Segment Start: The records
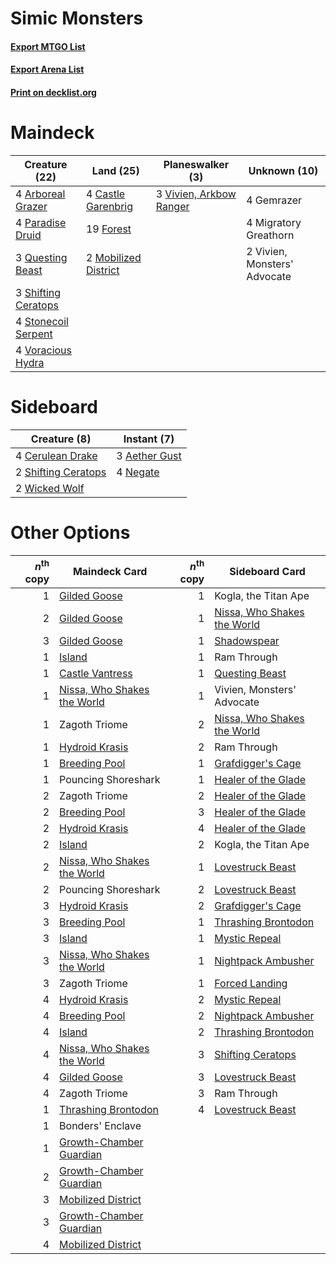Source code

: # Simic Monsters

#### [Export MTGO List](../collection/Simic%20Monsters/Simic%20Monsters.txt)
#### [Export Arena List](../collection/Simic%20Monsters/Simic%20Monsters_arena.txt)
#### [Print on decklist.org](http://decklist.org/?deckmain=4%09Arboreal%20Grazer%0A4%09Castle%20Garenbrig%0A19%09Forest%0A4%09Gemrazer%0A4%09Migratory%20Greathorn%0A2%09Mobilized%20District%0A4%09Paradise%20Druid%0A3%09Questing%20Beast%0A3%09Shifting%20Ceratops%0A4%09Stonecoil%20Serpent%0A3%09Vivien,%20Arkbow%20Ranger%0A2%09Vivien,%20Monsters'%20Advocate%0A4%09Voracious%20Hydra&deckside=3%09Aether%20Gust%0A4%09Cerulean%20Drake%0A4%09Negate%0A2%09Shifting%20Ceratops%0A2%09Wicked%20Wolf)
# Maindeck

|                                        Creature (22)                                         |                                           Land (25)                                           |                                         Planeswalker (3)                                         |        Unknown (10)        |
|----------------------------------------------------------------------------------------------|-----------------------------------------------------------------------------------------------|--------------------------------------------------------------------------------------------------|----------------------------|
|4 [Arboreal Grazer](http://gatherer.wizards.com/Pages/Card/Details.aspx?multiverseid=461076)  |4 [Castle Garenbrig](http://gatherer.wizards.com/Pages/Card/Details.aspx?multiverseid=473202)  |3 [Vivien, Arkbow Ranger](http://gatherer.wizards.com/Pages/Card/Details.aspx?multiverseid=466953)|4 Gemrazer                  |
|4 [Paradise Druid](http://gatherer.wizards.com/Pages/Card/Details.aspx?multiverseid=461098)   |19 [Forest](http://gatherer.wizards.com/Pages/Card/Details.aspx?multiverseid=439860)           |                                                                                                  |4 Migratory Greathorn       |
|3 [Questing Beast](http://gatherer.wizards.com/Pages/Card/Details.aspx?multiverseid=473133)   |2 [Mobilized District](http://gatherer.wizards.com/Pages/Card/Details.aspx?multiverseid=461176)|                                                                                                  |2 Vivien, Monsters' Advocate|
|3 [Shifting Ceratops](http://gatherer.wizards.com/Pages/Card/Details.aspx?multiverseid=466948)|                                                                                               |                                                                                                  |                            |
|4 [Stonecoil Serpent](http://gatherer.wizards.com/Pages/Card/Details.aspx?multiverseid=473197)|                                                                                               |                                                                                                  |                            |
|4 [Voracious Hydra](http://gatherer.wizards.com/Pages/Card/Details.aspx?multiverseid=466954)  |                                                                                               |                                                                                                  |                            |


# Sideboard

|                                         Creature (8)                                         |                                      Instant (7)                                       |
|----------------------------------------------------------------------------------------------|----------------------------------------------------------------------------------------|
|4 [Cerulean Drake](http://gatherer.wizards.com/Pages/Card/Details.aspx?multiverseid=466807)   |3 [Aether Gust](http://gatherer.wizards.com/Pages/Card/Details.aspx?multiverseid=466796)|
|2 [Shifting Ceratops](http://gatherer.wizards.com/Pages/Card/Details.aspx?multiverseid=466948)|4 [Negate](http://gatherer.wizards.com/Pages/Card/Details.aspx?multiverseid=423707)     |
|2 [Wicked Wolf](http://gatherer.wizards.com/Pages/Card/Details.aspx?multiverseid=473143)      |                                                                                        |


# Other Options

|*n*<sup>th</sup> copy|                                            Maindeck Card                                             |*n*<sup>th</sup> copy|                                            Sideboard Card                                            |
|--------------------:|------------------------------------------------------------------------------------------------------|--------------------:|------------------------------------------------------------------------------------------------------|
|                    1|[Gilded Goose](http://gatherer.wizards.com/Pages/Card/Details.aspx?multiverseid=473122)               |                    1|Kogla, the Titan Ape                                                                                  |
|                    2|[Gilded Goose](http://gatherer.wizards.com/Pages/Card/Details.aspx?multiverseid=473122)               |                    1|[Nissa, Who Shakes the World](http://gatherer.wizards.com/Pages/Card/Details.aspx?multiverseid=461096)|
|                    3|[Gilded Goose](http://gatherer.wizards.com/Pages/Card/Details.aspx?multiverseid=473122)               |                    1|[Shadowspear](http://gatherer.wizards.com/Pages/Card/Details.aspx?multiverseid=476487)                |
|                    1|[Island](http://gatherer.wizards.com/Pages/Card/Details.aspx?multiverseid=439857)                     |                    1|Ram Through                                                                                           |
|                    1|[Castle Vantress](http://gatherer.wizards.com/Pages/Card/Details.aspx?multiverseid=473204)            |                    1|[Questing Beast](http://gatherer.wizards.com/Pages/Card/Details.aspx?multiverseid=473133)             |
|                    1|[Nissa, Who Shakes the World](http://gatherer.wizards.com/Pages/Card/Details.aspx?multiverseid=461096)|                    1|Vivien, Monsters' Advocate                                                                            |
|                    1|Zagoth Triome                                                                                         |                    2|[Nissa, Who Shakes the World](http://gatherer.wizards.com/Pages/Card/Details.aspx?multiverseid=461096)|
|                    1|[Hydroid Krasis](http://gatherer.wizards.com/Pages/Card/Details.aspx?multiverseid=457327)             |                    2|Ram Through                                                                                           |
|                    1|[Breeding Pool](http://gatherer.wizards.com/Pages/Card/Details.aspx?multiverseid=97088)               |                    1|[Grafdigger's Cage](http://gatherer.wizards.com/Pages/Card/Details.aspx?multiverseid=278452)          |
|                    1|Pouncing Shoreshark                                                                                   |                    1|[Healer of the Glade](http://gatherer.wizards.com/Pages/Card/Details.aspx?multiverseid=466930)        |
|                    2|Zagoth Triome                                                                                         |                    2|[Healer of the Glade](http://gatherer.wizards.com/Pages/Card/Details.aspx?multiverseid=466930)        |
|                    2|[Breeding Pool](http://gatherer.wizards.com/Pages/Card/Details.aspx?multiverseid=97088)               |                    3|[Healer of the Glade](http://gatherer.wizards.com/Pages/Card/Details.aspx?multiverseid=466930)        |
|                    2|[Hydroid Krasis](http://gatherer.wizards.com/Pages/Card/Details.aspx?multiverseid=457327)             |                    4|[Healer of the Glade](http://gatherer.wizards.com/Pages/Card/Details.aspx?multiverseid=466930)        |
|                    2|[Island](http://gatherer.wizards.com/Pages/Card/Details.aspx?multiverseid=439857)                     |                    2|Kogla, the Titan Ape                                                                                  |
|                    2|[Nissa, Who Shakes the World](http://gatherer.wizards.com/Pages/Card/Details.aspx?multiverseid=461096)|                    1|[Lovestruck Beast](http://gatherer.wizards.com/Pages/Card/Details.aspx?multiverseid=473127)           |
|                    2|Pouncing Shoreshark                                                                                   |                    2|[Lovestruck Beast](http://gatherer.wizards.com/Pages/Card/Details.aspx?multiverseid=473127)           |
|                    3|[Hydroid Krasis](http://gatherer.wizards.com/Pages/Card/Details.aspx?multiverseid=457327)             |                    2|[Grafdigger's Cage](http://gatherer.wizards.com/Pages/Card/Details.aspx?multiverseid=278452)          |
|                    3|[Breeding Pool](http://gatherer.wizards.com/Pages/Card/Details.aspx?multiverseid=97088)               |                    1|[Thrashing Brontodon](http://gatherer.wizards.com/Pages/Card/Details.aspx?multiverseid=456570)        |
|                    3|[Island](http://gatherer.wizards.com/Pages/Card/Details.aspx?multiverseid=439857)                     |                    1|[Mystic Repeal](http://gatherer.wizards.com/Pages/Card/Details.aspx?multiverseid=476431)              |
|                    3|[Nissa, Who Shakes the World](http://gatherer.wizards.com/Pages/Card/Details.aspx?multiverseid=461096)|                    1|[Nightpack Ambusher](http://gatherer.wizards.com/Pages/Card/Details.aspx?multiverseid=466939)         |
|                    3|Zagoth Triome                                                                                         |                    1|[Forced Landing](http://gatherer.wizards.com/Pages/Card/Details.aspx?multiverseid=461088)             |
|                    4|[Hydroid Krasis](http://gatherer.wizards.com/Pages/Card/Details.aspx?multiverseid=457327)             |                    2|[Mystic Repeal](http://gatherer.wizards.com/Pages/Card/Details.aspx?multiverseid=476431)              |
|                    4|[Breeding Pool](http://gatherer.wizards.com/Pages/Card/Details.aspx?multiverseid=97088)               |                    2|[Nightpack Ambusher](http://gatherer.wizards.com/Pages/Card/Details.aspx?multiverseid=466939)         |
|                    4|[Island](http://gatherer.wizards.com/Pages/Card/Details.aspx?multiverseid=439857)                     |                    2|[Thrashing Brontodon](http://gatherer.wizards.com/Pages/Card/Details.aspx?multiverseid=456570)        |
|                    4|[Nissa, Who Shakes the World](http://gatherer.wizards.com/Pages/Card/Details.aspx?multiverseid=461096)|                    3|[Shifting Ceratops](http://gatherer.wizards.com/Pages/Card/Details.aspx?multiverseid=466948)          |
|                    4|[Gilded Goose](http://gatherer.wizards.com/Pages/Card/Details.aspx?multiverseid=473122)               |                    3|[Lovestruck Beast](http://gatherer.wizards.com/Pages/Card/Details.aspx?multiverseid=473127)           |
|                    4|Zagoth Triome                                                                                         |                    3|Ram Through                                                                                           |
|                    1|[Thrashing Brontodon](http://gatherer.wizards.com/Pages/Card/Details.aspx?multiverseid=456570)        |                    4|[Lovestruck Beast](http://gatherer.wizards.com/Pages/Card/Details.aspx?multiverseid=473127)           |
|                    1|Bonders' Enclave                                                                                      |                     |                                                                                                      |
|                    1|[Growth-Chamber Guardian](http://gatherer.wizards.com/Pages/Card/Details.aspx?multiverseid=457272)    |                     |                                                                                                      |
|                    2|[Growth-Chamber Guardian](http://gatherer.wizards.com/Pages/Card/Details.aspx?multiverseid=457272)    |                     |                                                                                                      |
|                    3|[Mobilized District](http://gatherer.wizards.com/Pages/Card/Details.aspx?multiverseid=461176)         |                     |                                                                                                      |
|                    3|[Growth-Chamber Guardian](http://gatherer.wizards.com/Pages/Card/Details.aspx?multiverseid=457272)    |                     |                                                                                                      |
|                    4|[Mobilized District](http://gatherer.wizards.com/Pages/Card/Details.aspx?multiverseid=461176)         |                     |                                                                                                      |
Segment End: The records
Go through the entries above and copy each line with "Creature" in it.

|                                        Creature (22)                                         |                                           Land (25)                                           |                                         Planeswalker (3)                                         |        Unknown (10)        |
|                                         Creature (8)                                         |                                      Instant (7)                                       |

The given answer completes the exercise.